Lee Davin, Seo Jinsoo, Jeong Hae Chan, Lee Hyosang, Lee Sung Bae
Department of Brain and Cognitive Sciences, Daegu Gyeongbuk Institute of Science and Technology, Daegu, South Korea.
Front Mol Neurosci. 2021 Nov 12;14:756613. doi: 10.3389/fnmol.2021.756613. eCollection 2021.
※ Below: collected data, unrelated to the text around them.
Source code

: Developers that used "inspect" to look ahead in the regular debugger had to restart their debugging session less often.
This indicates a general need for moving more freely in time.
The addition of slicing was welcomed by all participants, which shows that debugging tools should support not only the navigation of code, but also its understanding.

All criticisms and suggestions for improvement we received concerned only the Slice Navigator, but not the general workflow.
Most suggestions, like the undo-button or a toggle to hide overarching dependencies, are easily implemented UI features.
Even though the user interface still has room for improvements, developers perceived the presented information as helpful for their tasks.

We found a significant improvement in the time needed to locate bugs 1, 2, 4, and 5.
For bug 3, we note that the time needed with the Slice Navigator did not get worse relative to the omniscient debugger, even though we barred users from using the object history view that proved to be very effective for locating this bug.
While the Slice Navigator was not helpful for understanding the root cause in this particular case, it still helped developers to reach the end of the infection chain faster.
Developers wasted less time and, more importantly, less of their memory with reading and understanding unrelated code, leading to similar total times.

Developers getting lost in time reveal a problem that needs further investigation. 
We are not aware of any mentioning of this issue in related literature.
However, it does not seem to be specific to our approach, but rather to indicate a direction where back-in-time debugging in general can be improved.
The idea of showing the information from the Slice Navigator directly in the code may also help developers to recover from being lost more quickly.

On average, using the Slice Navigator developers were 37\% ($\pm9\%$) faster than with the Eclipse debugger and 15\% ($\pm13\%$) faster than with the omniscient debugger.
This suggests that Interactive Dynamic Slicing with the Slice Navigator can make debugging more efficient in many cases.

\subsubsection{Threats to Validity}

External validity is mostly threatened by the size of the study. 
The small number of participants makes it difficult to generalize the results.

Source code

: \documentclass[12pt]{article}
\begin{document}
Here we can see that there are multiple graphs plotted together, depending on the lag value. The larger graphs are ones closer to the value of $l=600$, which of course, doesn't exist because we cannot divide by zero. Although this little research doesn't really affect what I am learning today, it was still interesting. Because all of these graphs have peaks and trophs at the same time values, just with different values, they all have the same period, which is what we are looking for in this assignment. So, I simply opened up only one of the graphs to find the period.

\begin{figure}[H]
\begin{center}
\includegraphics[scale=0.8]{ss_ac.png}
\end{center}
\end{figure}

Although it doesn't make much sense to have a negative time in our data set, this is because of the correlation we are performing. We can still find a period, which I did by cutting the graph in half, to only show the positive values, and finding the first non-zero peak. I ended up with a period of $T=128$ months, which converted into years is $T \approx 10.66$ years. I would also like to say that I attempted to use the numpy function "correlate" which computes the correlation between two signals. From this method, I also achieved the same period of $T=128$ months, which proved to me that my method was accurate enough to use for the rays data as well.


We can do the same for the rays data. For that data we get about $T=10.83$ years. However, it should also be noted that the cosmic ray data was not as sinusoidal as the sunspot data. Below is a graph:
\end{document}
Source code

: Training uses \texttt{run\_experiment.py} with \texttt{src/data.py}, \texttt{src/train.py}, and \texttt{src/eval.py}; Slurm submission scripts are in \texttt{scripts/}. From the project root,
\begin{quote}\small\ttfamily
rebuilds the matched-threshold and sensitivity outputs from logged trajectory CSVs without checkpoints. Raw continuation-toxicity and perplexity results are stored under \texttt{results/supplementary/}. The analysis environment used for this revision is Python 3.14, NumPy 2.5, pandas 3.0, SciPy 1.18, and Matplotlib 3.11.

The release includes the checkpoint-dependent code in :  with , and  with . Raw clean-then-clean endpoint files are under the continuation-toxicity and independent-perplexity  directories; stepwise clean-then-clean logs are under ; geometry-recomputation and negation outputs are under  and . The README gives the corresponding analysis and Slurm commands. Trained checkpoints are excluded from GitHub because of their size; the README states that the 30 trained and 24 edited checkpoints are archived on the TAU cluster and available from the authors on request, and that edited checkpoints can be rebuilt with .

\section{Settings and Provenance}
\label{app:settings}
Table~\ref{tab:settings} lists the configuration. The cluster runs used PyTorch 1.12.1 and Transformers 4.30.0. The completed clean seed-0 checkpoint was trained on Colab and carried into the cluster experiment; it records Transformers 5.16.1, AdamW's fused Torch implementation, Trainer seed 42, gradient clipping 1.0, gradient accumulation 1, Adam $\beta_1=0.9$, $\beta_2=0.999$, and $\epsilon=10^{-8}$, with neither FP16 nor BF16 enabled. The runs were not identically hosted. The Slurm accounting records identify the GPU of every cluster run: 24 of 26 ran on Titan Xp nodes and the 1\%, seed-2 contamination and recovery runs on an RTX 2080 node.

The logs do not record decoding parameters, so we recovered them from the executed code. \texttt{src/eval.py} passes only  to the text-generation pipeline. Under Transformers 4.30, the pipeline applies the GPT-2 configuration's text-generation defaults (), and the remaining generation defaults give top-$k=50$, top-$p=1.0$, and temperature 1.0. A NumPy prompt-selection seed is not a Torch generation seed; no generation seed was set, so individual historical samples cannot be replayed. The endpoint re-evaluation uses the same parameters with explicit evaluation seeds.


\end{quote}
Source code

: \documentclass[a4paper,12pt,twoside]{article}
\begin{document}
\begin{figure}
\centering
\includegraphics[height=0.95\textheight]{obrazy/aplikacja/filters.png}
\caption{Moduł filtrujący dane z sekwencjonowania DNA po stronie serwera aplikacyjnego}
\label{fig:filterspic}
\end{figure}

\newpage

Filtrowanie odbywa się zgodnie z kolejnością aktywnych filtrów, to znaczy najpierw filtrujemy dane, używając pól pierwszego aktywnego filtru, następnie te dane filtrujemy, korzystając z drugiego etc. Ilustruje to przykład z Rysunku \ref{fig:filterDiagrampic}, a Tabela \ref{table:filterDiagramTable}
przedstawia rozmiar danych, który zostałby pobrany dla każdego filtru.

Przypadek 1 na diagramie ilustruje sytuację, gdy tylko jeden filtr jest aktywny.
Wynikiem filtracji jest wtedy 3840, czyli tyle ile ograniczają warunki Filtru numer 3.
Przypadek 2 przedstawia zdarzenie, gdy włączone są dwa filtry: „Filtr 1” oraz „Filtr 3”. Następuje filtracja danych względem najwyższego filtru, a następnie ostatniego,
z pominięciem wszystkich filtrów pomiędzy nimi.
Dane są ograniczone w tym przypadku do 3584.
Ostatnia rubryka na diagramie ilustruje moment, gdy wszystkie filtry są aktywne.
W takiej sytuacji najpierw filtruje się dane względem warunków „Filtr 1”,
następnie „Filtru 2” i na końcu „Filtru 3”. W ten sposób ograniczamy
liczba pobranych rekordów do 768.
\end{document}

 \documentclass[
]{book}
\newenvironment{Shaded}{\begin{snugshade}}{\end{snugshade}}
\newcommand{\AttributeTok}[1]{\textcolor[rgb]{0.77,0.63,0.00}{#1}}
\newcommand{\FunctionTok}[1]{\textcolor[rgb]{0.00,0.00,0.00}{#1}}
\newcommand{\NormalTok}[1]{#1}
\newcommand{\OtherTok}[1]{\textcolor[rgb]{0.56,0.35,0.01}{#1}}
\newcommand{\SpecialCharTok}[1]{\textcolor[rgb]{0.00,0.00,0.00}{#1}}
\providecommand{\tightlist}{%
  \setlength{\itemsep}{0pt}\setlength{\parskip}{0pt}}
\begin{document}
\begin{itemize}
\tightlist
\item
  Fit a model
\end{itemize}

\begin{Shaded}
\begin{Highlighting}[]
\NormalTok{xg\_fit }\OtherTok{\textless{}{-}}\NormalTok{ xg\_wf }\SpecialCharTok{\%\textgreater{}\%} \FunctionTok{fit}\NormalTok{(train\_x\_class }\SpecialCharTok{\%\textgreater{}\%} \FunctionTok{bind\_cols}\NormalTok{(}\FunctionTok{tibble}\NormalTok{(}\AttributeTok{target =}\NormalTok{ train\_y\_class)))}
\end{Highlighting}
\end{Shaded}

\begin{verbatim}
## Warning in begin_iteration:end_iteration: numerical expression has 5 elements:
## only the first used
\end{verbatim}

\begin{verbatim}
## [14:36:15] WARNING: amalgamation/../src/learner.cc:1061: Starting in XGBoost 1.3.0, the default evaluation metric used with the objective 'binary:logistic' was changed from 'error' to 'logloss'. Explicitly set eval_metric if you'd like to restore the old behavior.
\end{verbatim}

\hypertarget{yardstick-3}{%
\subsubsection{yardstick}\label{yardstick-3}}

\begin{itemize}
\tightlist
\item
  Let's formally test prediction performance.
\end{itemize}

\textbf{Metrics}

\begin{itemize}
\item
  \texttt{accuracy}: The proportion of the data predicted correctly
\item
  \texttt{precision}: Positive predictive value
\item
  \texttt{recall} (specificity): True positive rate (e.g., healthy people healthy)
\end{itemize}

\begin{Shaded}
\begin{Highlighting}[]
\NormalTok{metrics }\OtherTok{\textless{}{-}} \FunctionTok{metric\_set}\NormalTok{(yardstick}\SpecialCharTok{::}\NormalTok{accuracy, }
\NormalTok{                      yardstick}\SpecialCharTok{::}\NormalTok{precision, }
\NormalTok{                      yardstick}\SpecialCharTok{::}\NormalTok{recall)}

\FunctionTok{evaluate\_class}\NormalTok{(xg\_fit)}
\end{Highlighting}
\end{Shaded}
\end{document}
The lack of early diagnostic biomarkers for schizophrenia greatly limits treatment options that deliver therapeutic agents to affected cells at a timely manner. While previous schizophrenia biomarker research has identified various biological signals that are correlated with certain diseases, their reliability and practicality as an early diagnostic tool remains unclear. In this article, we discuss the use of atypical epigenetic and/or consequent transcriptional alterations (ETAs) as biomarkers of early-stage schizophrenia. Furthermore, we review the viability of discovering and applying these biomarkers through the use of cutting-edge technologies such as human induced pluripotent stem cell (iPSC)-derived neurons, brain models, and single-cell level analyses.
精神分裂症早期诊断生物标志物的缺乏极大地限制了及时将治疗药物送达受影响细胞的治疗选择。虽然先前的精神分裂症生物标志物研究已经确定了与某些疾病相关的各种生物信号,但它们作为早期诊断工具的可靠性和实用性仍不明确。在本文中,我们讨论了使用非典型表观遗传和/或随之而来的转录改变(ETA)作为早期精神分裂症的生物标志物。此外,我们还综述了通过使用前沿技术,如人诱导多能干细胞(iPSC)衍生的神经元、脑模型和单细胞水平分析来发现和应用这些生物标志物的可行性。